Namun persis seperti seseorang yang baru memasuki masa dewasa dan berada di persimpangan jalan hidupnya. Apabila salah memilih jalan akan berakibat pada kegagalan mendewasakan diri. Begitu pula rakyat Indonesia, berada di percabangan apakah mampu memilih pemimpin yang tepat. Bagaimana sesungguhnya kriteria sosok pemimpin nasional yang mampu membawa kehidupan bangsa ke era kedewasaan demokrasi. Apakah pemimpin dengan kriteria tersebut dapat hadir dalam realitas.

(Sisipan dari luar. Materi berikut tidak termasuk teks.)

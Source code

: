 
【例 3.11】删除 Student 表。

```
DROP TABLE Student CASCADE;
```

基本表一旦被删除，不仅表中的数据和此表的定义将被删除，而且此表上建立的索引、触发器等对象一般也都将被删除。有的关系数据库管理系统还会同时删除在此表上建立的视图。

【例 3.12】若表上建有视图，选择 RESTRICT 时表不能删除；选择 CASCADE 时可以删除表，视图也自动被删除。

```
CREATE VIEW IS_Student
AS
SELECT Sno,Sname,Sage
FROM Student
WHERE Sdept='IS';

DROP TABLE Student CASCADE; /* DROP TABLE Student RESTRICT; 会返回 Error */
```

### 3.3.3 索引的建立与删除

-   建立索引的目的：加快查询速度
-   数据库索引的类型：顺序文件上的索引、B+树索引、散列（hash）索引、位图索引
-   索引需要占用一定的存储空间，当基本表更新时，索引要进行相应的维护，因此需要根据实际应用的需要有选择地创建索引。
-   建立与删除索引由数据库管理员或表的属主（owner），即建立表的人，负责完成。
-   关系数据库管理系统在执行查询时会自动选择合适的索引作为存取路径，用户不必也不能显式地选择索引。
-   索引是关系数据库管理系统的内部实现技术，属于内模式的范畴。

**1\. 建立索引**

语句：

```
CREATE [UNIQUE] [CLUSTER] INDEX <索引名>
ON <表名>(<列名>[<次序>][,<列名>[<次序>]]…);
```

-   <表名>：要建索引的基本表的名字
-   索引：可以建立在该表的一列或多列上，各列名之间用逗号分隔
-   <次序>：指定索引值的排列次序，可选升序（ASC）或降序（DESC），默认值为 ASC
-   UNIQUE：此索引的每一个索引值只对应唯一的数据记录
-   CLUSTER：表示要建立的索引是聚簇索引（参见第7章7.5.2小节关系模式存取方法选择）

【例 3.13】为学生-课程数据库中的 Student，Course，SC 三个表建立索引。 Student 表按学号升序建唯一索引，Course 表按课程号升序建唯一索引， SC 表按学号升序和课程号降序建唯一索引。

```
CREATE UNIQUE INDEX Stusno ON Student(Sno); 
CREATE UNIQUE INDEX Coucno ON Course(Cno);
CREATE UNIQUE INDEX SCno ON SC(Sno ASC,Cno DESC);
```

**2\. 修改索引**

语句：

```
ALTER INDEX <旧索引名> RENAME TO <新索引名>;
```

Sedikitnya terdapat dua kriteria tokoh yang tidak layak menjadi pemimpin nasional karena tidak akan mampu membawa bangsa Indonesia ke kedewasaan demokrasi. Pertama, tokoh yang menyamakan kekuasaan politis dengan kekuasaan dalam keluarga. Tokoh yang berpikiran seperti ini di satu sisi selalu memperlakukan diri sebagai orang tua dari masyarakat yang dipimpinnya, di sisi lain ada kecenderungan tampil dengan dilator belakangi gambar besar orang tuanya.

Tokoh yang menempatkan diri sebagai ayah/ibu senantiasa menginginkan anak-anaknya (rakyatnya) tunduk dan taat kepadanya. Tidak ada kebebasan dalam pemerintahan paternalistik seperti ini. Tidak satu pun titik kekuasaan di luar lingkaran kecil sang pemimpin yang boleh membuat kebijakan publik sendiri. Kewenangan dan kekuasaan yang telah didesentralisasikan sejak awal 2001 lalu, akan kembali ditarik ke dalam lingkaran kecil itu. 

Selain menempatkan diri sebagai orang tua, tokoh yang ”kekeluargaan” ini memiliki kecenderungan untuk memperlakukan diri sebagai anak dari orang tua yang telah berhasil mewujudkan eksistensi diri dalam kehidupan politik tempo dulu. Akibatnya dia cenderung memiliki sifat infantil dan berlindung pada kebesaran orang tuanya. Bagaimana bisa mendewasakan kehidupan bangsa kalau dirinya sendiri tidak mampu melepaskan sifat kekanak-kanakannya.

Kedua, tokoh yang tidak layak menjadi pemimpin nasional adalah tokoh yang menyamakan mekanisme politik dengan mekanisme produksi dalam suatu pabrik. Pemilu hanya dianggap sebagai proses produksi. Rakyat hanya dijadikan buruh yang bekerja secara mekanis dengan produk berupa legitimasi demokratis bagi kekuasaannya.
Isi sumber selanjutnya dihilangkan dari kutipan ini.